= Area sampling frame =

Geographic sampling

An area sampling frame is an alternative to the most traditional type of sampling frames.

A sampling frame is often defined as a list of elements of the population we want to explore through a sample survey. A slightly more general concept considers that a sampling frame is a tool that allows the identification and access to the elements of the population, even if an explicit list does not exist. Traditional sampling frames are sometimes referred to as list frames.

In many cases, suitable lists are not available. This can happen for several reasons, for example:

- Existing lists, such as population censuses, are too old and do not correspond anymore to the current reality.
- We are targeting a population whose list is not feasible, for example a wild animal species.
- The population is a continuous feature in a given geographic area and the definition of its elements is not straightforward. This often happens for sample surveys designed to produce environmental statistics.

Area sampling frames are generally defined by two elements:

- The boundaries of a target region in a given cartographic projection.
- The type of geographic units to be sampled. We can mention three main types of units:
  - Points. In principle, points are dimensionless, but, for practical reasons, we can attribute them a certain size, such as 1 m × 1 m. The suitable size is linked to the accuracy of the tool used for the location of the point. Possible tools are GPS devices, orthophotos or satellite images. Point sampling can be based on a two-stage scheme, sampling clusters in the first stage and sampling points in the second stage. Another option is a two-phase scheme of unclustered points: a large first-phase sample is selected. A stratification is conducted only for the first-phase sample and a stratified sample is chosen in the second phase.
  - Transects. A transect is a piece of straight line of a given length. Transect sampling is useful to estimate the total length of linear landscape elements
  - Areal units defined by polygons. In the jargon of agricultural surveys, areal units are generally called "segments", even if a segment in geometry rather corresponds to the concept of transect used in area sampling frames. Segments can be delineated by photo-interpretation or generated automatically, usually on the basis of a regular grid. The optimal size of segments depends on the spatial auto-correlation of the monitored processes and the cost function that links the price of data collection with the size of the sample unit

== Fields of application ==
The oldest field of application area sampling frames has been probably forest inventories, one of the fields with the most obvious geographic component in which the traditional list frame approach cannot be applied. For the same reason, area frames appear as a natural tool for many environmental topics, such as soil surveys and other topics that require spatial statistics tools.

Different area frame approaches have been widely discussed and compared for agricultural statistics. In the 1930s, the National Agricultural Statistics Service of the US Department of Agriculture introduced area sampling frames for the estimation of crop area and yield on the basis of a sample of areal units (segments). The French Teruti survey chose in the 1960s an approach based on a systematic sample of clusters of points. The Italian AGRIT survey has explored different approaches, comparing segment and point methods. The Joint Research Centre of the EC has conducted a large number of studies on area sampling frame methodology and area frame surveys for agricultural, forestry, environmental and human settlement studies.
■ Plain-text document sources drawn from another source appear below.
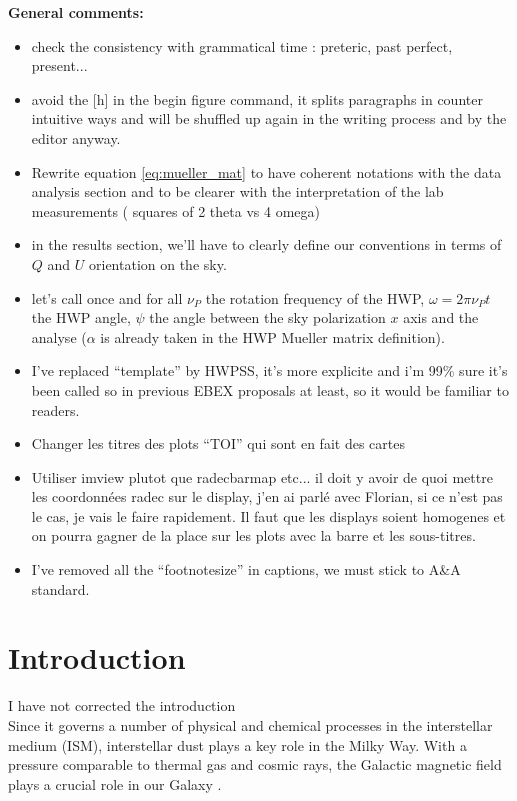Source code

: \documentclass[twocolumn,traditabstract]{aa}
\begin{document}
{\color{blue}
{\bf General comments:}
\begin{itemize}
\item check the consistency with grammatical time : preteric, past perfect,
  present...
\item avoid the [h] in the begin figure command, it splits paragraphs in counter
  intuitive ways and will be shuffled up again in the writing process and by the
  editor anyway.
\item Rewrite equation \ref{eq:mueller_mat} to have coherent notations with the data analysis
  section and to be clearer with the interpretation of the lab measurements (
  squares of 2
  theta vs 4 omega)
\item in the results section, we'll have to clearly define our conventions in
  terms of $Q$ and $U$ orientation on the sky.
\item let's call once and for all $\nu_P$ the rotation frequency of the HWP,
  $\omega = 2\pi\nu_Pt$ the HWP angle, $\psi$ the angle between the sky
  polarization $x$ axis and the analyse ($\alpha$ is already taken in the HWP
  Mueller matrix definition).
\item I've replaced ``template'' by HWPSS, it's more explicite and i'm 99\% sure
  it's been called so in previous EBEX proposals at least, so it would be
  familiar to readers.
\item Changer les titres des plots ``TOI'' qui sont en fait des cartes
\item Utiliser imview plutot que radecbarmap etc... il doit y avoir de quoi
  mettre les coordonn\'ees radec sur le display, j'en ai parl\'e avec Florian,
  si ce n'est pas le cas, je vais le faire rapidement. Il faut que les displays
  soient homogenes et on pourra gagner de la place sur les plots avec la barre
  et les sous-titres.
\item I've removed all the ``footnotesize'' in captions, we must stick to A\&A standard.
\end{itemize}
}
	\section{Introduction}\label{sec:introduction}
{\color{blue} I have not corrected the introduction}\\

	Since it governs a number of physical and chemical processes in the interstellar medium (ISM), interstellar dust plays a key role in the Milky Way. With a pressure comparable to thermal gas and cosmic rays, the Galactic magnetic field plays a crucial role in our Galaxy \citep{planckdust}.
	
\end{document}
The soaring number of applications of satellite images has boosted the interest on area sampling frames, not only because of the use of remote sensing for statistics and because the integration of satellite images has improved the quality of sampling frames and related estimators, but also because satellite images may need to be sampled. Validation of thematic maps produced by satellite image analysis has become one of the main application fields of area sampling frames.